An informal spec of the new API, along with some sample apps and use cases can be found at http://docs.google.com/Doc?docid=0AaYxrITemjbxZGNmZzc5cHpfM2Ryajc5Zmhx&hl=en.
Comment 1 Satish Sampath 2010-06-17 06:40:34 PDT
We got a lot of great feedback for the speech input API proposal and the API spec has been updated to take them into account (available at https://docs.google.com/View?id=dcfg79pz_5dhnp23f5). Whereas the earlier proposal was to add a new <input type="speech"> control, the new API spec adds an @speech attribute to most input elements for enabling speech input. The input element will allow users to start/stop speech recognition (perhaps via a button-like control as part of the element) and the recognized text will be inserted as the element's value.

Backwards compatibility:
1. Web developers will use a new '@speech' attribute to explicitly enable individual
   form input fields for speech input. UAs which don't recognize this new attribute
   will render the input element in it's normal form.
2. Once the initial implementation is ready we intend to enable this API in Chrome
   behind a run-time flag, which will let web developers turn on the feature in their
   own machines and experiment with it to give useful feedback.

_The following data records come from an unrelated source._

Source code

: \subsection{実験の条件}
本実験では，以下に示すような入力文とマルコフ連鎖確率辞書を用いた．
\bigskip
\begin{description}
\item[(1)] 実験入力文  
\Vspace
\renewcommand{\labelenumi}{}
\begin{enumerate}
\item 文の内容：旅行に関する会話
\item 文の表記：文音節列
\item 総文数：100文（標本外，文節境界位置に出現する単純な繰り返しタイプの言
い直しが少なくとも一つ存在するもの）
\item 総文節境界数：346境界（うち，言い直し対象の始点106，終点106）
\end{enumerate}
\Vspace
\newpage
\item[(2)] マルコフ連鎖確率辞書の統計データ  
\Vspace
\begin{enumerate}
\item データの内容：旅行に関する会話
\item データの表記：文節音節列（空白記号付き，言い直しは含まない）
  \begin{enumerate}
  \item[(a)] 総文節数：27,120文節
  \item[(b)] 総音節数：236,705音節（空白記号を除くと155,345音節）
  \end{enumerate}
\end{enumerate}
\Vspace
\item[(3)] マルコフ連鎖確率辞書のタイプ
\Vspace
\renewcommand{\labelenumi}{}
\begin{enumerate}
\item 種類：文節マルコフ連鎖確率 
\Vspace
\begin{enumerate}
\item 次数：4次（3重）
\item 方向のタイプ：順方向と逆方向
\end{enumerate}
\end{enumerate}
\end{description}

Relevant discussions can be found in the WHATWG lists
  - http://lists.whatwg.org/htdig.cgi/whatwg-whatwg.org/2010-May/026338.html
  - http://lists.whatwg.org/pipermail/whatwg-whatwg.org/2010-June/026747.html

We intend to add this API to webkit as a series of small steps:

1. Add bare bones '@speech' attribute support to the existing html text input element in webkit
    and associated rendering code. Input elements with '@speech' set will show a clickable button
    within the text field area similar to the clear buttons that appear in <input type='search'>
    elements.
    a. Add speech input button styles to the UA style sheet and CSS parsing code.
    b. Recognize '@speech' as a valid attribute
    c. RenderTextControlSingleLine will check if @speech is set and if so create the speech
       input button in the same fashion as the search field's cancel button.
    d. Platform and UA specific themed rendering (RenderThemeXxxxx files) for the above speech
       input button
2. Add a speech service to talk to the UA in a platform specific manner, modeled after
    an existing service such as Geolocation
    a. A new SpeechService and SpeechServiceClient under Webcore/platform
    b. A chromium specific extension of the above under Webcore/platform/chromium
    c. A chromium specific bridge class under WebKit/chromium to let multiple speech
        input elements in a single page talk to the same provider in the UA
3. Hook up the speech input element with the speech service and the UA
    a. Handle click event and fire onchange in speech control renderer
    b. Render the various states of the speech control via the theme layer
4. Implement UA specific code (outside webkit) for handling speech recognition.
Comment 2 Ian 'Hixie' Hickson 2010-09-09 23:26:41 PDT
Why require the speech="" attribute? It seems like this would be most helpful for users if it didn't require authors to do anything. That way it would already work on the billions of Web pages out there today.
Comment 3 Satish Sampath 2010-09-10 02:42:21 PDT
Our original idea was to allow speech input in all editable fields, but from all feedback received it looked like that use case is better served with a general purpose speech IME, either part of the browser or the OS. So we refined the proposal to only aim at web apps which have explicit speech input needs (for e.g. requiring all recognition hypotheses/results rather than just the best match as in the IME case, requiring notification when speech recognition results were available, control the grammer used and so on). While the current proposal is to add a 'speech' attribute to the input element, it could be easily adapted to either a new speech input tag (e.g. <asr>) or a non-text field tag (e.g. <button>).

A W3C Incubator Group for HTML Speech has been recently formed (www.w3.org/2005/Incubator/htmlspeech/) and we are discussing this proposal in there. We intend to update the implementation in webkit as we get closer to a formal proposal.